◆ SUPPLIED MATERIAL ◆
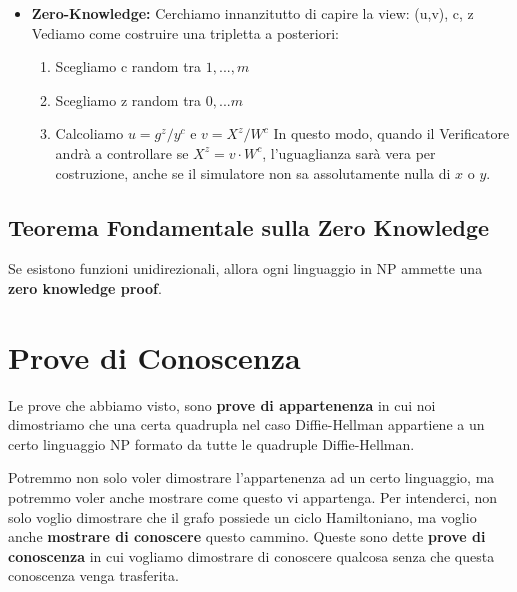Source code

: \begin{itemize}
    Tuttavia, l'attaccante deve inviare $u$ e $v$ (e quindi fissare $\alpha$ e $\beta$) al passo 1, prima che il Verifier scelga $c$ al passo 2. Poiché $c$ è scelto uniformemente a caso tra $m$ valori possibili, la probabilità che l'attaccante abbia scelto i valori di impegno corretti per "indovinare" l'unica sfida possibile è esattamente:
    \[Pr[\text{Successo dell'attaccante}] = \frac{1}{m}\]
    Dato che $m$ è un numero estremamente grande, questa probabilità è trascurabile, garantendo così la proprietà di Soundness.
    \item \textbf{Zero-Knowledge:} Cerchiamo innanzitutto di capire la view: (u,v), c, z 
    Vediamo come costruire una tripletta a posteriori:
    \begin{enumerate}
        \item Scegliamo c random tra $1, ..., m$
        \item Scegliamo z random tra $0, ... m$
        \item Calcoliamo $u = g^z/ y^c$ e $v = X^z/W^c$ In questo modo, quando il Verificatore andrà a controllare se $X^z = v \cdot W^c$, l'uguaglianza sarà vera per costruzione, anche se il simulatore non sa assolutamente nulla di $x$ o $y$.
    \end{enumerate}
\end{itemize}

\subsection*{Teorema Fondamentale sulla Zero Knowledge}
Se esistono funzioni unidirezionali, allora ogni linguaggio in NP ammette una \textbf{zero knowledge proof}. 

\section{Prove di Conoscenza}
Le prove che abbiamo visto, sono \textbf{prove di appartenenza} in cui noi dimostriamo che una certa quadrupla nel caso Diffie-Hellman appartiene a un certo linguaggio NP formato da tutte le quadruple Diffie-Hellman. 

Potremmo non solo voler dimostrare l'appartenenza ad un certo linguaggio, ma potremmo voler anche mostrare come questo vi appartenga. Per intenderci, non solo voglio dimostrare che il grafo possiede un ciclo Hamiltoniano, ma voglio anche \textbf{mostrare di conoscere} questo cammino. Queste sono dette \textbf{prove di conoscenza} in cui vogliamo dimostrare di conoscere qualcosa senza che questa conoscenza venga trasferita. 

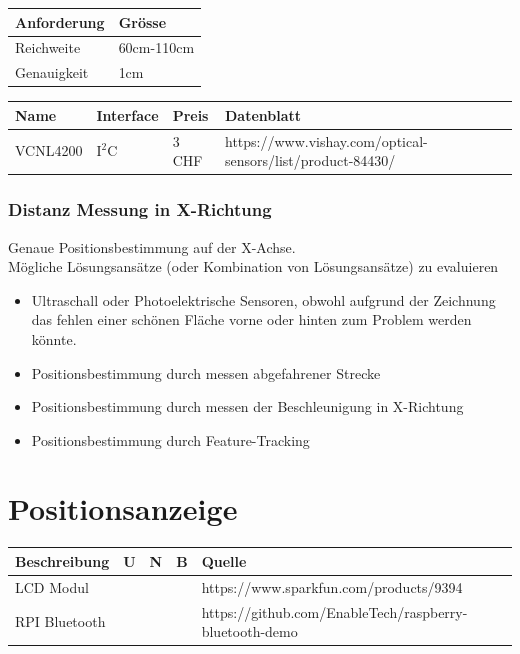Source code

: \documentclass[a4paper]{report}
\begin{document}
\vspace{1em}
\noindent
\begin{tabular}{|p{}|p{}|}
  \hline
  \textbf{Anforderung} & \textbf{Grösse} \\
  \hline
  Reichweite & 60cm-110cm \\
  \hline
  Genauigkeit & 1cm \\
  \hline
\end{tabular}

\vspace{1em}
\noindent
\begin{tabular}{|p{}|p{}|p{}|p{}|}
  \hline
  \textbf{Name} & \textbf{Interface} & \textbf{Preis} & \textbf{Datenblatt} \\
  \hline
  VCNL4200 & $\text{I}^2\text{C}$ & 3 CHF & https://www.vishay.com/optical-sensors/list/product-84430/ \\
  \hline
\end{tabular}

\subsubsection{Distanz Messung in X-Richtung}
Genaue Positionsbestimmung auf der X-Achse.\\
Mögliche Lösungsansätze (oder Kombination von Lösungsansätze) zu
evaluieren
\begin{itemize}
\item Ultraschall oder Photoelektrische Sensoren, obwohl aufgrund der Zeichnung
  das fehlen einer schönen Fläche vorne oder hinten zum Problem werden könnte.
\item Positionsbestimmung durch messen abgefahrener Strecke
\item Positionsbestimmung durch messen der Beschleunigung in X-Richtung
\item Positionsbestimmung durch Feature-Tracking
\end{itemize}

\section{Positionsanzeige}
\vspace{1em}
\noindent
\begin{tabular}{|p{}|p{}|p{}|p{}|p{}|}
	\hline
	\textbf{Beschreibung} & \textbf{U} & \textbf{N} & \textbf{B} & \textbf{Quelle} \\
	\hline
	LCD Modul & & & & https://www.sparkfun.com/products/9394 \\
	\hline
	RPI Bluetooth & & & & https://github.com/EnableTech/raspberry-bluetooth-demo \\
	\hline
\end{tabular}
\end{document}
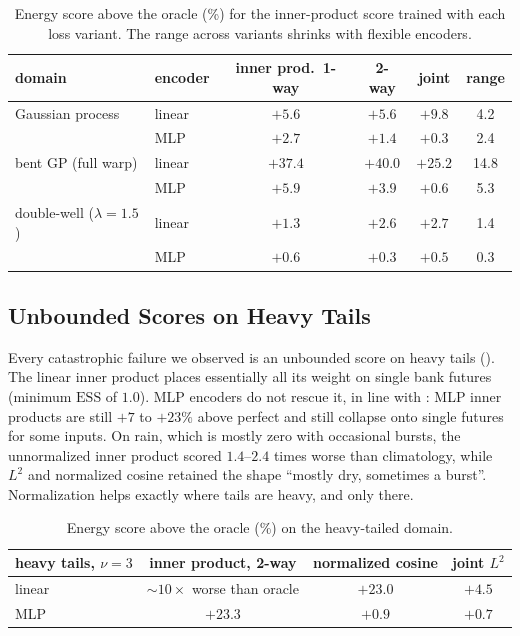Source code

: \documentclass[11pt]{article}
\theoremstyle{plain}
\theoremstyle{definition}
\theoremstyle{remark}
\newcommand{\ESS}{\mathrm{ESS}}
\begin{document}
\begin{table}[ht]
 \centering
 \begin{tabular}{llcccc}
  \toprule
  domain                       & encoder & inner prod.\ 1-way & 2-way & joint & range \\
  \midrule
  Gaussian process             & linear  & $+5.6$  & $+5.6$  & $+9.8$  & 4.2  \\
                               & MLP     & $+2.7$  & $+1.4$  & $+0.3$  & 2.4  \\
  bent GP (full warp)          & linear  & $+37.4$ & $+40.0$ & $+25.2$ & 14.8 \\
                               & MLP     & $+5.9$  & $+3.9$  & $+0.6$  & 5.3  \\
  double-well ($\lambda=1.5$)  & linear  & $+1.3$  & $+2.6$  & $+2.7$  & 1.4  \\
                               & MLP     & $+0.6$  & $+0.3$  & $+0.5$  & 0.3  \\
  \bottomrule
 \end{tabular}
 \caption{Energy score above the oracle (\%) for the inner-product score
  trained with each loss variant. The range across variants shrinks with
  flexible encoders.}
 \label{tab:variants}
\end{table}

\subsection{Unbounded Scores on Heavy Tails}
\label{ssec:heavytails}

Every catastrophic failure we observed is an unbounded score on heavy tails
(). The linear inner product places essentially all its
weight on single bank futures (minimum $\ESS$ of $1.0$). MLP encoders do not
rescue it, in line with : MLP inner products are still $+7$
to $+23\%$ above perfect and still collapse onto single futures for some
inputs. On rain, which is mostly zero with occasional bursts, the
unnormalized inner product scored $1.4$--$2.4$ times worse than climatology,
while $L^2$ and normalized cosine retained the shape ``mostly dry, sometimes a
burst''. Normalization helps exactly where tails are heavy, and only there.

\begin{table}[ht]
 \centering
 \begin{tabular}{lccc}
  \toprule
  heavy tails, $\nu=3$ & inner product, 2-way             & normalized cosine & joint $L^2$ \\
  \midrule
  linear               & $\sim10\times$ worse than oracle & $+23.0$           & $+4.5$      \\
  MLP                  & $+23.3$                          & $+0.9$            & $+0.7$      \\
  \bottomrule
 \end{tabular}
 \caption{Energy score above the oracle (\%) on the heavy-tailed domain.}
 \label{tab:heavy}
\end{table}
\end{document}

* * *

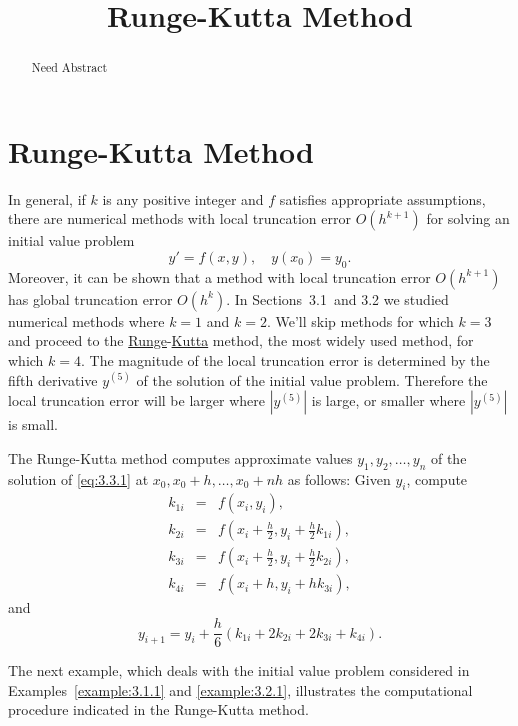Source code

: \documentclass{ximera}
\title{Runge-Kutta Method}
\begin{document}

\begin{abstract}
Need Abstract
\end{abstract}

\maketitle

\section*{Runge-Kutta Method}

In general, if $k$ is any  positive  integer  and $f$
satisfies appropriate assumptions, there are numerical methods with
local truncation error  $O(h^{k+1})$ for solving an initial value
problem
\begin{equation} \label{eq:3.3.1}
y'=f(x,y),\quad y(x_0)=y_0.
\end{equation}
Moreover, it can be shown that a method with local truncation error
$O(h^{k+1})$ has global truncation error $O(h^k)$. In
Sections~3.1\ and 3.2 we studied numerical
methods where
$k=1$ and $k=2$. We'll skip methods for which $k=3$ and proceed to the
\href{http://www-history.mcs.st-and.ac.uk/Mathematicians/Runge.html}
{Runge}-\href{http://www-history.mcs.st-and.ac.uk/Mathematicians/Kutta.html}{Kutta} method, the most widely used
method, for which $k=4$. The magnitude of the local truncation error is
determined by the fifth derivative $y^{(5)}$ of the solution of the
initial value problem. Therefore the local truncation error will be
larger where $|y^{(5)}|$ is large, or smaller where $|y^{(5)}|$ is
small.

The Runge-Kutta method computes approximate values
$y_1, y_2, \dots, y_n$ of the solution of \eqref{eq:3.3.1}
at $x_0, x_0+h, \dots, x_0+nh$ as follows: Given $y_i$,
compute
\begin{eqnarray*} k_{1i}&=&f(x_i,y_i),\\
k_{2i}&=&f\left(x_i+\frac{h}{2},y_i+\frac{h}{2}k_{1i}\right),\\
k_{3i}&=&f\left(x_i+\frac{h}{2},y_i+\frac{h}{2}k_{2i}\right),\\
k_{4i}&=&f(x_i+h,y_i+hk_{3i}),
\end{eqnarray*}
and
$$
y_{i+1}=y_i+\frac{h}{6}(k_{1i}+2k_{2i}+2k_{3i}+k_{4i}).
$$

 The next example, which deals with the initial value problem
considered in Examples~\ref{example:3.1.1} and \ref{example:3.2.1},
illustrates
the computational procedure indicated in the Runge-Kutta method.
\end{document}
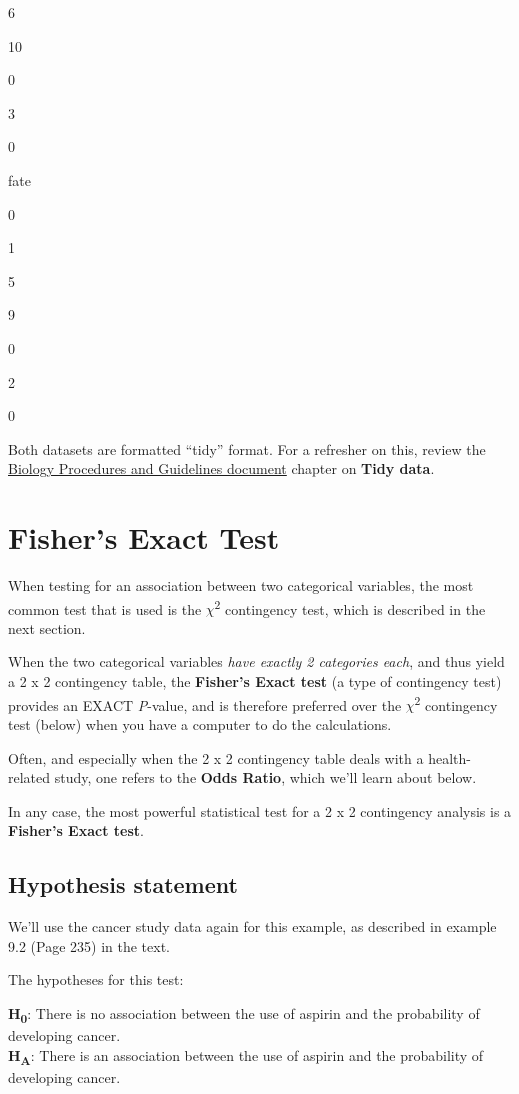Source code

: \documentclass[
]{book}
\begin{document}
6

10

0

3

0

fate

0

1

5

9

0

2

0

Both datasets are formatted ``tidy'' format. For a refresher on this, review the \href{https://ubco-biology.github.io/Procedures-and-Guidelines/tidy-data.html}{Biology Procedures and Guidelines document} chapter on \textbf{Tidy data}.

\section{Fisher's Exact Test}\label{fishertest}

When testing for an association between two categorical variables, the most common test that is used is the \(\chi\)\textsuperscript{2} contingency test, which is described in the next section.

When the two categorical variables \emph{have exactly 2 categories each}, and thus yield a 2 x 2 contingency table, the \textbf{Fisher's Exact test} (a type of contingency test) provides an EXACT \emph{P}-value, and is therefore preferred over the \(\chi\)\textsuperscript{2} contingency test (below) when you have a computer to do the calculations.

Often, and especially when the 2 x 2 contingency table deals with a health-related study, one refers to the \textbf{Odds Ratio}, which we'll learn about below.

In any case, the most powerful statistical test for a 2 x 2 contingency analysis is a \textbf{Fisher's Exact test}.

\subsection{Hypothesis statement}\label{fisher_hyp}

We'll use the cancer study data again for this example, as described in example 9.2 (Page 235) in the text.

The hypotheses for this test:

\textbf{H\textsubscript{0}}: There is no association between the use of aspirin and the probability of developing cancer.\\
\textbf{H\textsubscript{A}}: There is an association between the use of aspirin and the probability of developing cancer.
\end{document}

* * *

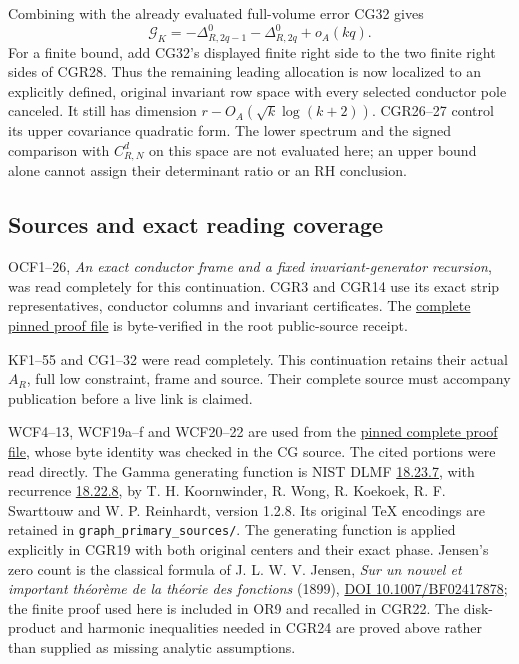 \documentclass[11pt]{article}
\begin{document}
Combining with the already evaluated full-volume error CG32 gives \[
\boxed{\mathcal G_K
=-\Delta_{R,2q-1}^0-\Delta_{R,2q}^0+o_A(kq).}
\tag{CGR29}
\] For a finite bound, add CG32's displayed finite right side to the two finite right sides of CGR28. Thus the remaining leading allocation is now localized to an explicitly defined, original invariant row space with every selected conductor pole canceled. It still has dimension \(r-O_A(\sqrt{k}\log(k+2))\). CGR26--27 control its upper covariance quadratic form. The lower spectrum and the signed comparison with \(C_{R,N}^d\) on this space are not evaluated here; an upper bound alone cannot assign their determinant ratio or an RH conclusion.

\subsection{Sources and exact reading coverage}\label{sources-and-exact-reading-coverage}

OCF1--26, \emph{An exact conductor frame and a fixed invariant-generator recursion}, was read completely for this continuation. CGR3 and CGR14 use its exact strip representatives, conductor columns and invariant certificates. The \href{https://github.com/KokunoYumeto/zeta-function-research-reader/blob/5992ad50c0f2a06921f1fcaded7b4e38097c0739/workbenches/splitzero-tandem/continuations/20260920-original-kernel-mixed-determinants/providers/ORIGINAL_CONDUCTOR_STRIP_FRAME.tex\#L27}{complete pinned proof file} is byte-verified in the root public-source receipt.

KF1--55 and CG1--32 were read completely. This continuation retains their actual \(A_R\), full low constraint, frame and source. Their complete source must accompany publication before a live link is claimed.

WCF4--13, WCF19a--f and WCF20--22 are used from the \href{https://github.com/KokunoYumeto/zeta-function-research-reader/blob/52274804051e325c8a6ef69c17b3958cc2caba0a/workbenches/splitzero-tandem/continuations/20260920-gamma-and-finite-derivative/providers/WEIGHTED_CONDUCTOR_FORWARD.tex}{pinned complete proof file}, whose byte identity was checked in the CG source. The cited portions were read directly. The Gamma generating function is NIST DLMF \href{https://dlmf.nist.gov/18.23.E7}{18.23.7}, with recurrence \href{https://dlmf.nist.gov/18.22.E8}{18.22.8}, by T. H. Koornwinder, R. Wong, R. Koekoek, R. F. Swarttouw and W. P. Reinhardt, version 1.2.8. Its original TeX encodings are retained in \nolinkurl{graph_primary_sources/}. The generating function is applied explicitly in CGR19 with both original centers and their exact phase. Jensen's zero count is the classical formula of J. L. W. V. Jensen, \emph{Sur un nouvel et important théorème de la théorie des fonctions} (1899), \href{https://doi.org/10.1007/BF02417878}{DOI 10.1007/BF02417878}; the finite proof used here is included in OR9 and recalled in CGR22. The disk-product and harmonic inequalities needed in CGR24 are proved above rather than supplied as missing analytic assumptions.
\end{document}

◆ WORK TO BE COMPLETED ◆
Where a line of the listing holds the string "dots", copy that line.

◆ FINISHED TASK ◆
$y_1, y_2, \dots, y_n$ of the solution of \eqref{eq:3.3.1}
at $x_0, x_0+h, \dots, x_0+nh$ as follows: Given $y_i$,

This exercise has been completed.